I have been using this assessment tool during the past three months as a part of my assessment process with adolescent boys that have been referred for sexual behavior problems. The strengths of this assessment tool are how it helps guide clinical assessment and judgment, it focuses on specific dynamic risk factors, and it provides new terms to communicate a broader understanding of the adolescent’s strengths and vulnerabilities rather than the nominal terms from the past.
In my opinion, the format of the PROFESOR also helps provide some justification for the length of treatment or counseling services as well as give potential justifications for the need of residential services. In addition, the instrument gives the treatment team working with each adolescent specific dynamic risk factors (needs) to target in treatment and monitor treatment efficacy and progress.

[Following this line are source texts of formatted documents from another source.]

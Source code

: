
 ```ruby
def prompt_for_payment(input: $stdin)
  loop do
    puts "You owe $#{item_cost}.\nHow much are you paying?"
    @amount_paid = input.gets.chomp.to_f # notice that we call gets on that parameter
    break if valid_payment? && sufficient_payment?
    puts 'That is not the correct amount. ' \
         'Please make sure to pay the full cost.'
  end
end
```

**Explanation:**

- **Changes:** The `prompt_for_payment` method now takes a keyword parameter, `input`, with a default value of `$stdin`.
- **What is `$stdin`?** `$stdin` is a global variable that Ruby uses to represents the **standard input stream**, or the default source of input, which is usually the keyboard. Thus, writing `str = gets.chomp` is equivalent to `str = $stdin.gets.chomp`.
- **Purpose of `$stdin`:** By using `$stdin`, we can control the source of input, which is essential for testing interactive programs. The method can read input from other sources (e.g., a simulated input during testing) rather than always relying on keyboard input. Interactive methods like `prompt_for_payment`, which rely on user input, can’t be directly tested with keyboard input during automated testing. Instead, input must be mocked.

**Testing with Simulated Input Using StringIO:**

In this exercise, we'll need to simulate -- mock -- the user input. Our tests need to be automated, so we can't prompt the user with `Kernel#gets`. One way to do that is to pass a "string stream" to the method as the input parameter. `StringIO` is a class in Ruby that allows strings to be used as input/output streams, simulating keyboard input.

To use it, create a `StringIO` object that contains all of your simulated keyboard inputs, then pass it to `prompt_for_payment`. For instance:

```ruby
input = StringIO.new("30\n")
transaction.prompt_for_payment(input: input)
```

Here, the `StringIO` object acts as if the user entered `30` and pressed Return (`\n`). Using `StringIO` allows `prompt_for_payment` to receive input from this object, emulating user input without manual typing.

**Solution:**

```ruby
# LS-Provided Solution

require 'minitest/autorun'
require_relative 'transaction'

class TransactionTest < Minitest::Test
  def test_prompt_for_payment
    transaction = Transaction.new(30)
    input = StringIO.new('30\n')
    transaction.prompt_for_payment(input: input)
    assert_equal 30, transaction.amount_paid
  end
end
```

A critique of the PROFESOR is that the terms “protective” and “risk” are used in the adult risk assessment field but lack the scientific evidence to be used with juveniles. Using the term “risk” runs the chance of being understood as “predicted risk” in adult assessments. Nonetheless, it is the first instrument to not offer the terms of “low, medium, and high” that implied the risk level for a given adolescent is clearly different than the recidivism base rate for the group. The language of a ratio between protective strengths and risks (needs) is real progress for discussing juvenile sexual offending.
Overall, this assessment tool is a good example of what is needed in the field of treatment and assessment of young men and boys with sexual behavior problems – a primary focus on individual-specific dynamic risk factors or “needs” that can be targeted in treatment and produce a more individualized process of assessment and treatment. The best assessment direction is to focus on a structured checklist of risk and protective factors that include a client’s current social, emotional, familial, and sexual functioning. The adult assessment world is now focusing on the STABLE 2007 which is an assessment tool that focuses on dynamic risk factors or “needs.” The PROFESOR is an excellent example of this type of tool in juvenile assessment and treatment.